In 1910 Gordon died and Bloch returned to Telshe where he succeeded his father-in-law as community rabbi and rosh yeshiva. In the 1920s, to counter the influence of the Haskalah (the Jewish Enlightenment) on the city's youth, he founded elementary schools for boys and girls which incorporated secular studies, as opposed to a strictly Torah study-based curriculum; some criticized him for this initiative; he was backed by the Chofetz Chaim, one of the leaders of European Jewry at the time.[2] Two teachers' seminaries were established, one for men (established in 1927) and one for women (established in 1930), under the name Yavneh Teachers' Seminary, to train adults to become teachers.

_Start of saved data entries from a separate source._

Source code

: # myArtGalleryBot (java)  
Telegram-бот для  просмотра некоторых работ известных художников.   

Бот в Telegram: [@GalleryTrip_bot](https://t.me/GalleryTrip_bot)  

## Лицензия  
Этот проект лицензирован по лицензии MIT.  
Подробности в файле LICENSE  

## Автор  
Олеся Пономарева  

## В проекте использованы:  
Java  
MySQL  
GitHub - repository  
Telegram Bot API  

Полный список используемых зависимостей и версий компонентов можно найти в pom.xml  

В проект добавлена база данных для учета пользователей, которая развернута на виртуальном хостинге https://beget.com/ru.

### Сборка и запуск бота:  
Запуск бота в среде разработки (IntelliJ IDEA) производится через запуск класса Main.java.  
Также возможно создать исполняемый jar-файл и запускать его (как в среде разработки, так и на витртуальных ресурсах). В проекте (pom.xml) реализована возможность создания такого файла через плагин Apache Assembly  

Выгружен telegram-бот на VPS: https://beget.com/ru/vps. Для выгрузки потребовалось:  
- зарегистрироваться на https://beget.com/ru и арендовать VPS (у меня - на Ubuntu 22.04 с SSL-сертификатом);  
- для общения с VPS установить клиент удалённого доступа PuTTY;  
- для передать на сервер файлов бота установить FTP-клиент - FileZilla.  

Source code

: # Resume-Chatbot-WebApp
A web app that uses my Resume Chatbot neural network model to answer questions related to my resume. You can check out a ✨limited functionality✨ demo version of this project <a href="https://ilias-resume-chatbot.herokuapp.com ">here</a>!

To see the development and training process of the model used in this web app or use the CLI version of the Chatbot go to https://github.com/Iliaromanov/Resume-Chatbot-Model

In 1929, a kollel, called Kollel HaRabbonim, was created.[1][4]

Aside from his leadership role as rabbi and rosh yeshiva in Telshe, Bloch also served as the head of the Agudas HaRabbonim of Lithuania, and was a member and supporter of the organization, Agudath Israel.[2] He also wrote the Sefer Shiurei Daas and Sefer Shiurei Halachah.[citation needed]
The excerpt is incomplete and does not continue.